Cells were fixed with immunostaining fixative (P0098; Beyotime) overnight at 4 °C. Next, cells were blocked with blocking buffer (P0102; Beyotime) and then incubated with primary antibody overnight at 4 °C. The cells were incubated with an Alexa Fluor 488-labeled goat anti-rabbit IgG (A0423, Beyotime) for 60 min in the dark. DAPI was used to visualize the nuclei.

Luciferase reporter assay

Luciferase construct containing the 3ʹ-UTR of WEE2-AS1 mRNA was synthesized by Genomeditech (Shanghai, China). Cells were transfected with miR-579-3p, miR-6833-3p, miR-644b-3p, miR-4303, and miR-3928-5p miRNA-mimics or miR-NC, respectively. Luciferase activity was measured by Luciferase Reporter Assay System (Promega, USA).

RNA pulldown assay

WEE2-AS1 probes were synthesized by RiboBio (Guangzhou, China). Cell lysates were incubated with a probe-bead complex for 60 min. The complex was eluted in elution buffer and the resolved protein was used for WB, silver staining, or mass spectrometry analysis (BGI Shenzhen, Guangdong, China).

Immunohistochemistry

IHC was performed as previously described [39].

Animal models

BALB/c mice and BALB/c nude mice (male, 6 weeks old) were purchased from the animal center of Nanjing Medical University. The ethical number of the animal experiment is IACUC-2111040.

For the subcutaneous tumor model, 30 nude mice were divided randomly into five groups: PBS, CAF-sEVs NC, CAF-sEVs KD, CAF-sEVs Ctrl, CAF-sEVs OE. First, we injected wild-type HCT 116 cells (4 × 106/150 μl) subcutaneously into the right flank. When tumors grew to 100 mm3, we isolated sEVs from CAF-WEE2-AS1NC, CAF-WEE2-AS1KD, CAF- WEE2-AS1Ctrl, CAF- WEE2-AS1OE groups and injected sEVs (30 μg) in 50 μl PBS into the tumor of each group every five days. Tumors were measured by Vernier calipers every five days and calculated with the following formula: tumor volume = (length × width2) × 0.52. After 15 days, the mice were killed and tumors were dissected and weighed.
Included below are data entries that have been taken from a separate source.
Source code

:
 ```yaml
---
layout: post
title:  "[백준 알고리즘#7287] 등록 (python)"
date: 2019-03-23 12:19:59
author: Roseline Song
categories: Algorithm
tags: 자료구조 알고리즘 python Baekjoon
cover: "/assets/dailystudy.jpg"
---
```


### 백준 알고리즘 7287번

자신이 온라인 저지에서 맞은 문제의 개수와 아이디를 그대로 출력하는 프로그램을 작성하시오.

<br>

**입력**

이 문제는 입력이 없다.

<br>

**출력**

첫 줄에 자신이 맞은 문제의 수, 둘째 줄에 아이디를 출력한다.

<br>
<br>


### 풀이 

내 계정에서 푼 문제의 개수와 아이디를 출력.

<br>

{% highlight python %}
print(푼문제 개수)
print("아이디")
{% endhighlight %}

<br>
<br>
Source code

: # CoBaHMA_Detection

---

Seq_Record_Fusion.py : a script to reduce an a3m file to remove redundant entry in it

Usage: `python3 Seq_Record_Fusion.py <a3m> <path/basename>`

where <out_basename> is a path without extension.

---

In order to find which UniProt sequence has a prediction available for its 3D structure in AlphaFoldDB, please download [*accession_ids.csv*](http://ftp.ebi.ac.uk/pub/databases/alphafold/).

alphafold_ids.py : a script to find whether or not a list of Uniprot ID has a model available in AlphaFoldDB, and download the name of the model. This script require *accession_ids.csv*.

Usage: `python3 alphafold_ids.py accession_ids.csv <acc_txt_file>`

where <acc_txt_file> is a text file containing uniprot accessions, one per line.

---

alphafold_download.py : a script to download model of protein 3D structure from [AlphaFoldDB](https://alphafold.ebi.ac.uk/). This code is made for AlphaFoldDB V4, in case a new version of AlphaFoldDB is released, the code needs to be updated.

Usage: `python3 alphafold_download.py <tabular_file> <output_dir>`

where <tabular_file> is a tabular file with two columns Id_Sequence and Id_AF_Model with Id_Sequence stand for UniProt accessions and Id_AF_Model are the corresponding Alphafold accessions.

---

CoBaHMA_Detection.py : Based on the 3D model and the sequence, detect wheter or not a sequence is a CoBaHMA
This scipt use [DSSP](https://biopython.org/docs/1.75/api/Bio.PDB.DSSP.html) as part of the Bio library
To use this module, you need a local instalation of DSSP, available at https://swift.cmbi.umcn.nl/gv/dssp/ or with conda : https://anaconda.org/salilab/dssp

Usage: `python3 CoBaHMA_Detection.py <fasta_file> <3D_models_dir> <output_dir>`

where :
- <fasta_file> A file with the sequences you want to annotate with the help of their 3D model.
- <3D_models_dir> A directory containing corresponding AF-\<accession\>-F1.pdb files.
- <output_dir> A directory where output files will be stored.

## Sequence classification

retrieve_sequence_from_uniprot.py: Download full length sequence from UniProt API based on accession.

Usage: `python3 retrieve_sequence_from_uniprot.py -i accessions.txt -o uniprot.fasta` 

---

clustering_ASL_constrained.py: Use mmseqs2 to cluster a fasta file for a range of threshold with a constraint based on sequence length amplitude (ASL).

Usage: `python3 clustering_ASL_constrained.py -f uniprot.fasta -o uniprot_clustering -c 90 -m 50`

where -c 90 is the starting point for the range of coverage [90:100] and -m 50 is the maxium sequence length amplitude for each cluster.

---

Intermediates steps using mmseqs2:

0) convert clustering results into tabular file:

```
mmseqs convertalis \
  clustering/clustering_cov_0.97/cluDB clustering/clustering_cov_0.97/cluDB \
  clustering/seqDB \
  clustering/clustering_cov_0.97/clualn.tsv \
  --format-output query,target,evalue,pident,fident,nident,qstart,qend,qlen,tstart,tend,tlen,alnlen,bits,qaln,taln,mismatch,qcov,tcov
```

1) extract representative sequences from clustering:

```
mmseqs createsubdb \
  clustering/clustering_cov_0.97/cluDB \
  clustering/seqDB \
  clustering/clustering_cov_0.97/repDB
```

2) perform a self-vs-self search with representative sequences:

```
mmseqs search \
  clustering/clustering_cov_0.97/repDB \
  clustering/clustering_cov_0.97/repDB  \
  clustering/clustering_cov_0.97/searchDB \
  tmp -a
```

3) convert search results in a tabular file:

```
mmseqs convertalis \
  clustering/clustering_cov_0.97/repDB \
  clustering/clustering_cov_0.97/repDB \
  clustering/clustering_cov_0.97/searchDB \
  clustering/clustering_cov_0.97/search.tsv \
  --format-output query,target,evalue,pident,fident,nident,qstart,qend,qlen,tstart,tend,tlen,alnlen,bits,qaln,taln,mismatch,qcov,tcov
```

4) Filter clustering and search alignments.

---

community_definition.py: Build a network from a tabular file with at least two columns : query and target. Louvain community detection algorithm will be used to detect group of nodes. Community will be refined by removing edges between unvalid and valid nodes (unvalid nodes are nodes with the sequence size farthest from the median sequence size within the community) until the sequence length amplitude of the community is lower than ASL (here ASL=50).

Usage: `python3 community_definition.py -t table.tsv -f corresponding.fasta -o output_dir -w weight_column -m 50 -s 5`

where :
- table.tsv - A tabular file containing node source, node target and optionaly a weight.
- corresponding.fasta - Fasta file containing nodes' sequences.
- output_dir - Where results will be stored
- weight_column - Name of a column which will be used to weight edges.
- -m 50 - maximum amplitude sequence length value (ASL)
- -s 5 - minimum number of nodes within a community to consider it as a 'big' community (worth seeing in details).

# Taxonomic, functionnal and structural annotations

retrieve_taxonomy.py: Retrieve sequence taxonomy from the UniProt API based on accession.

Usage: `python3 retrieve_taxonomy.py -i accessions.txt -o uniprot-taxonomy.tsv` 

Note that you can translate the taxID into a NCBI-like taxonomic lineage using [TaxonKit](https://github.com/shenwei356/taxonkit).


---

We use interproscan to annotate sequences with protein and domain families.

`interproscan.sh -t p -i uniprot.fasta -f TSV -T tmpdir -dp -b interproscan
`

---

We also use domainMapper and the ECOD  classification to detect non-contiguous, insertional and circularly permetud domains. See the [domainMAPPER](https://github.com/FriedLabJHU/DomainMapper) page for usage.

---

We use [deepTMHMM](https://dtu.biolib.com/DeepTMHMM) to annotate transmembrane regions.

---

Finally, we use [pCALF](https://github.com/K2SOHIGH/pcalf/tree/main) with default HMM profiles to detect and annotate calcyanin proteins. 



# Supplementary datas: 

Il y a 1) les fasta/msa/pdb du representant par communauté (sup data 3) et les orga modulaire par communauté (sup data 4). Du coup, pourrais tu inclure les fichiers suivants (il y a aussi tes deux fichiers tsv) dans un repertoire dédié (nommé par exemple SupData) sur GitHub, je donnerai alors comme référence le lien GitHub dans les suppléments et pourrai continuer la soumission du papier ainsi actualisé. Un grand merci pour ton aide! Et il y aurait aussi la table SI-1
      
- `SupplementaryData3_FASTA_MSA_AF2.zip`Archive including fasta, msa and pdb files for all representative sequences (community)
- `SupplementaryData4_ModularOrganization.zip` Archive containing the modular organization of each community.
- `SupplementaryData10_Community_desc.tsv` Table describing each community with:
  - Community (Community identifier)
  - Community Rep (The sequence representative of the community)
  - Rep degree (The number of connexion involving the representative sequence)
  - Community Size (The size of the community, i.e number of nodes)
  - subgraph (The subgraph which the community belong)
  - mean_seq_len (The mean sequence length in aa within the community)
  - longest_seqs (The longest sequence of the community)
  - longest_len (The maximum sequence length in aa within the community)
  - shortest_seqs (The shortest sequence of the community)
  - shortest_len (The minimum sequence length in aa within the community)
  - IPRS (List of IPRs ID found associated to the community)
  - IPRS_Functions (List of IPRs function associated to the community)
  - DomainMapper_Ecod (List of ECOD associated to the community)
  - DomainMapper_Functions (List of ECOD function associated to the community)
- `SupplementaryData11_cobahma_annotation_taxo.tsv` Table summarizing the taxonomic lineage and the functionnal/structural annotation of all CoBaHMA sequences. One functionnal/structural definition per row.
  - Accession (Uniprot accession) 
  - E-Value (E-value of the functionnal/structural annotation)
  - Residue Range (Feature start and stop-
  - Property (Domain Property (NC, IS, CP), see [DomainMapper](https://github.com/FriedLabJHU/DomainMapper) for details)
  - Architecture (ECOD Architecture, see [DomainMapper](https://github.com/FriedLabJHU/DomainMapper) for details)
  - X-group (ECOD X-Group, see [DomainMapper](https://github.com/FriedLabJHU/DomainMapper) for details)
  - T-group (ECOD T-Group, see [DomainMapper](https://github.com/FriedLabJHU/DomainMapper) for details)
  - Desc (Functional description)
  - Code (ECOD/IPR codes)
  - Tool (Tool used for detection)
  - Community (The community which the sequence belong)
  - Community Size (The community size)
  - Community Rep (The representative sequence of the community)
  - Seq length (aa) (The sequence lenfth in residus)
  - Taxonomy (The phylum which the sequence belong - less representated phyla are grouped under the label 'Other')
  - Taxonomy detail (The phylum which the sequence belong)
For the AOM/DSS model of colorectal tumorigenesis, BALB/c mice were injected intraperitoneally with 10 mg of azoxymethane (AOM, A5486, Sigma) per kg body weight. Starting 1 week after the injection, 2.5% dextran sulfate sodium (DSS, MP Biologicals) was given in the drinking water for 1 week followed by regular drinking normal water for 2 weeks. A cycle is 21 days. This cycle was repeated twice. During this process, the mice were treated with 100 μl PBS, 30 µg CAF-sEVs NC, 30 µg CAF-sEVs KD, 30 µg CAF-sEVs OE, 30 µg CAF-sEVs Ctrl in 100 μl PBS via tail vein once every week from the first cycle. The animals were constantly monitored for body weight. Mice were sacrificed at the end of the study by bloodletting followed by cervical dislocation and their colon was resected for H&E staining, and IHC assays.

Statistics analysis

Each experiment was independently performed in triplicate. The data are shown as the mean ± standard deviation. GraphPad Prism 8.0 (GraphPad, La Jolla, CA, USA) was used for the statistical analyses.